**Activity:** Some of the lines below need repeating. Reproduce exactly those between the lines holding "cáncer marcado por" and "el cálculo baja", inclusive.

**Materials provided:**

______

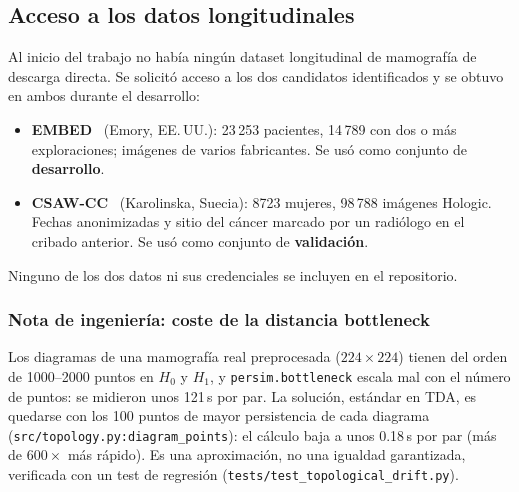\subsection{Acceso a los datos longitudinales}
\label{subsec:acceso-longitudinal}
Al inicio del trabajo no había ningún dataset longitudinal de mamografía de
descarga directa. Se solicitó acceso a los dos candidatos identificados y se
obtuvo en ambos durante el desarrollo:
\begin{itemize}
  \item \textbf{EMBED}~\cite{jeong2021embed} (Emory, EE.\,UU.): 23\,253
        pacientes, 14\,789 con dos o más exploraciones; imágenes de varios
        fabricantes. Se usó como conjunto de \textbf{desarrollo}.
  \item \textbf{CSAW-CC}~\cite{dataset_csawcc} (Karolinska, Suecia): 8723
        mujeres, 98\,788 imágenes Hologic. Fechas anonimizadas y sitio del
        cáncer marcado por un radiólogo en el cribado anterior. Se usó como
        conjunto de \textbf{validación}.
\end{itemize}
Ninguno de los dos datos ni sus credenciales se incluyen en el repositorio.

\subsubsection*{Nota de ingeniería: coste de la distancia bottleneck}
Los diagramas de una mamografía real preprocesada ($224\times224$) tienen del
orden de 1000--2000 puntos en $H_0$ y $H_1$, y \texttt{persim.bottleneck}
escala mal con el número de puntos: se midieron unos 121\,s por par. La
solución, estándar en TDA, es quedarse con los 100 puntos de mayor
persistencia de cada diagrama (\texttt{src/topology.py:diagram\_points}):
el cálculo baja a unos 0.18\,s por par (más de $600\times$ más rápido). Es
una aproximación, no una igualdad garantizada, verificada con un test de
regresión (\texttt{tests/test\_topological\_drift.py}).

______

**Final answer:**
        cáncer marcado por un radiólogo en el cribado anterior. Se usó como
        conjunto de \textbf{validación}.
\end{itemize}
Ninguno de los dos datos ni sus credenciales se incluyen en el repositorio.

\subsubsection*{Nota de ingeniería: coste de la distancia bottleneck}
Los diagramas de una mamografía real preprocesada ($224\times224$) tienen del
orden de 1000--2000 puntos en $H_0$ y $H_1$, y \texttt{persim.bottleneck}
escala mal con el número de puntos: se midieron unos 121\,s por par. La
solución, estándar en TDA, es quedarse con los 100 puntos de mayor
persistencia de cada diagrama (\texttt{src/topology.py:diagram\_points}):
el cálculo baja a unos 0.18\,s por par (más de $600\times$ más rápido). Es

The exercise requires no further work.